◆ **EXERCISE BRIEF**:
Restate all of the entries exactly. Any picture in them should be skipped.

+++++

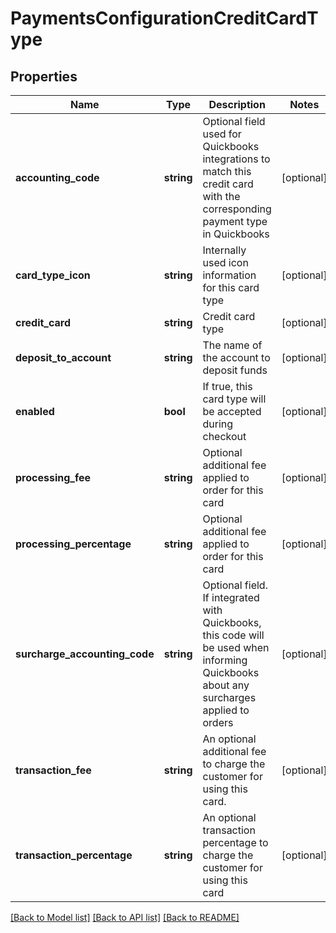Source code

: # PaymentsConfigurationCreditCardType

## Properties
Name | Type | Description | Notes
------------ | ------------- | ------------- | -------------
**accounting_code** | **string** | Optional field used for Quickbooks integrations to match this credit card with the corresponding payment type in Quickbooks | [optional] 
**card_type_icon** | **string** | Internally used icon information for this card type | [optional] 
**credit_card** | **string** | Credit card type | [optional] 
**deposit_to_account** | **string** | The name of the account to deposit funds | [optional] 
**enabled** | **bool** | If true, this card type will be accepted during checkout | [optional] 
**processing_fee** | **string** | Optional additional fee applied to order for this card | [optional] 
**processing_percentage** | **string** | Optional additional fee applied to order for this card | [optional] 
**surcharge_accounting_code** | **string** | Optional field. If integrated with Quickbooks, this code will be used when informing Quickbooks about any surcharges applied to orders | [optional] 
**transaction_fee** | **string** | An optional additional fee to charge the customer for using this card. | [optional] 
**transaction_percentage** | **string** | An optional transaction percentage to charge the customer for using this card | [optional] 

[[Back to Model list]](../README.md#documentation-for-models) [[Back to API list]](../README.md#documentation-for-api-endpoints) [[Back to README]](../README.md)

+++++

◆ **RESULT FOR THIS TASK**:
Source code

: # PaymentsConfigurationCreditCardType

## Properties
Name | Type | Description | Notes
------------ | ------------- | ------------- | -------------
**accounting_code** | **string** | Optional field used for Quickbooks integrations to match this credit card with the corresponding payment type in Quickbooks | [optional] 
**card_type_icon** | **string** | Internally used icon information for this card type | [optional] 
**credit_card** | **string** | Credit card type | [optional] 
**deposit_to_account** | **string** | The name of the account to deposit funds | [optional] 
**enabled** | **bool** | If true, this card type will be accepted during checkout | [optional] 
**processing_fee** | **string** | Optional additional fee applied to order for this card | [optional] 
**processing_percentage** | **string** | Optional additional fee applied to order for this card | [optional] 
**surcharge_accounting_code** | **string** | Optional field. If integrated with Quickbooks, this code will be used when informing Quickbooks about any surcharges applied to orders | [optional] 
**transaction_fee** | **string** | An optional additional fee to charge the customer for using this card. | [optional] 
**transaction_percentage** | **string** | An optional transaction percentage to charge the customer for using this card | [optional] 

[[Back to Model list]](../README.md#documentation-for-models) [[Back to API list]](../README.md#documentation-for-api-endpoints) [[Back to README]](../README.md)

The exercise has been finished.